DATASET RECORDS =>
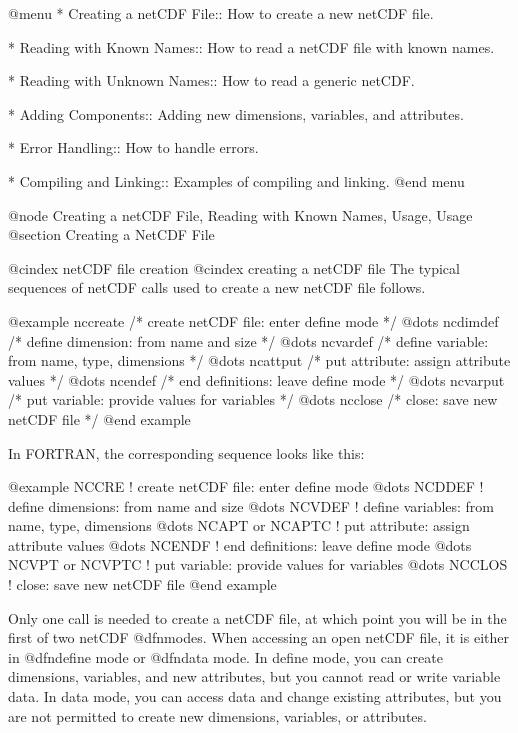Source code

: @menu
* Creating a netCDF File::      How to create a new netCDF file.

* Reading with Known Names::    How to read a netCDF file with known names.

* Reading with Unknown Names::  How to read a generic netCDF.

* Adding Components::           Adding new dimensions, variables, and attributes.

* Error Handling::              How to handle errors.

* Compiling and Linking::       Examples of compiling and linking.
@end menu

@node Creating a netCDF File, Reading with Known Names, Usage, Usage
@section Creating a NetCDF File

@cindex netCDF file creation
@cindex creating a netCDF file
The typical sequences of netCDF calls used to create a new netCDF file
follows.

@example
    nccreate      /* create netCDF file: enter define mode */
         @dots{}
       ncdimdef   /* define dimension: from name and size */
         @dots{}
       ncvardef   /* define variable: from name, type, dimensions */
         @dots{}
       ncattput   /* put attribute: assign attribute values */
         @dots{}
    ncendef       /* end definitions: leave define mode */
         @dots{}
       ncvarput   /* put variable: provide values for variables */
         @dots{}
    ncclose       /* close: save new netCDF file */
@end example

In FORTRAN, the corresponding sequence looks like this:

@example
    NCCRE              ! create netCDF file: enter define mode
         @dots{}
       NCDDEF          ! define dimensions: from name and size
         @dots{}
       NCVDEF          ! define variables: from name, type, dimensions
         @dots{}
       NCAPT or NCAPTC ! put attribute: assign attribute values
         @dots{}
    NCENDF             ! end definitions: leave define mode
         @dots{}
       NCVPT or NCVPTC ! put variable: provide values for variables
         @dots{}
    NCCLOS             ! close: save new netCDF file
@end example

Only one call is needed to create a netCDF file, at which
point you will be in the first of two netCDF @dfn{modes}.  When
accessing an open netCDF file, it is either in @dfn{define mode} or @dfn{data
mode}.  In define mode, you can create dimensions, variables, and new
attributes, but you cannot read or write variable data.  In data mode,
you can access data and change existing attributes, but you are not
permitted to create new dimensions, variables, or attributes.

TASK TO COMPLETE =>
Although the entries contain pictures, copy everything else in them exactly.

ANSWER TO THIS EXERCISE =>
Source code

: @menu
* Creating a netCDF File::      How to create a new netCDF file.

* Reading with Known Names::    How to read a netCDF file with known names.

* Reading with Unknown Names::  How to read a generic netCDF.

* Adding Components::           Adding new dimensions, variables, and attributes.

* Error Handling::              How to handle errors.

* Compiling and Linking::       Examples of compiling and linking.
@end menu

@node Creating a netCDF File, Reading with Known Names, Usage, Usage
@section Creating a NetCDF File

@cindex netCDF file creation
@cindex creating a netCDF file
The typical sequences of netCDF calls used to create a new netCDF file
follows.

@example
    nccreate      /* create netCDF file: enter define mode */
         @dots{}
       ncdimdef   /* define dimension: from name and size */
         @dots{}
       ncvardef   /* define variable: from name, type, dimensions */
         @dots{}
       ncattput   /* put attribute: assign attribute values */
         @dots{}
    ncendef       /* end definitions: leave define mode */
         @dots{}
       ncvarput   /* put variable: provide values for variables */
         @dots{}
    ncclose       /* close: save new netCDF file */
@end example

In FORTRAN, the corresponding sequence looks like this:

@example
    NCCRE              ! create netCDF file: enter define mode
         @dots{}
       NCDDEF          ! define dimensions: from name and size
         @dots{}
       NCVDEF          ! define variables: from name, type, dimensions
         @dots{}
       NCAPT or NCAPTC ! put attribute: assign attribute values
         @dots{}
    NCENDF             ! end definitions: leave define mode
         @dots{}
       NCVPT or NCVPTC ! put variable: provide values for variables
         @dots{}
    NCCLOS             ! close: save new netCDF file
@end example

Only one call is needed to create a netCDF file, at which
point you will be in the first of two netCDF @dfn{modes}.  When
accessing an open netCDF file, it is either in @dfn{define mode} or @dfn{data
mode}.  In define mode, you can create dimensions, variables, and new
attributes, but you cannot read or write variable data.  In data mode,
you can access data and change existing attributes, but you are not
permitted to create new dimensions, variables, or attributes.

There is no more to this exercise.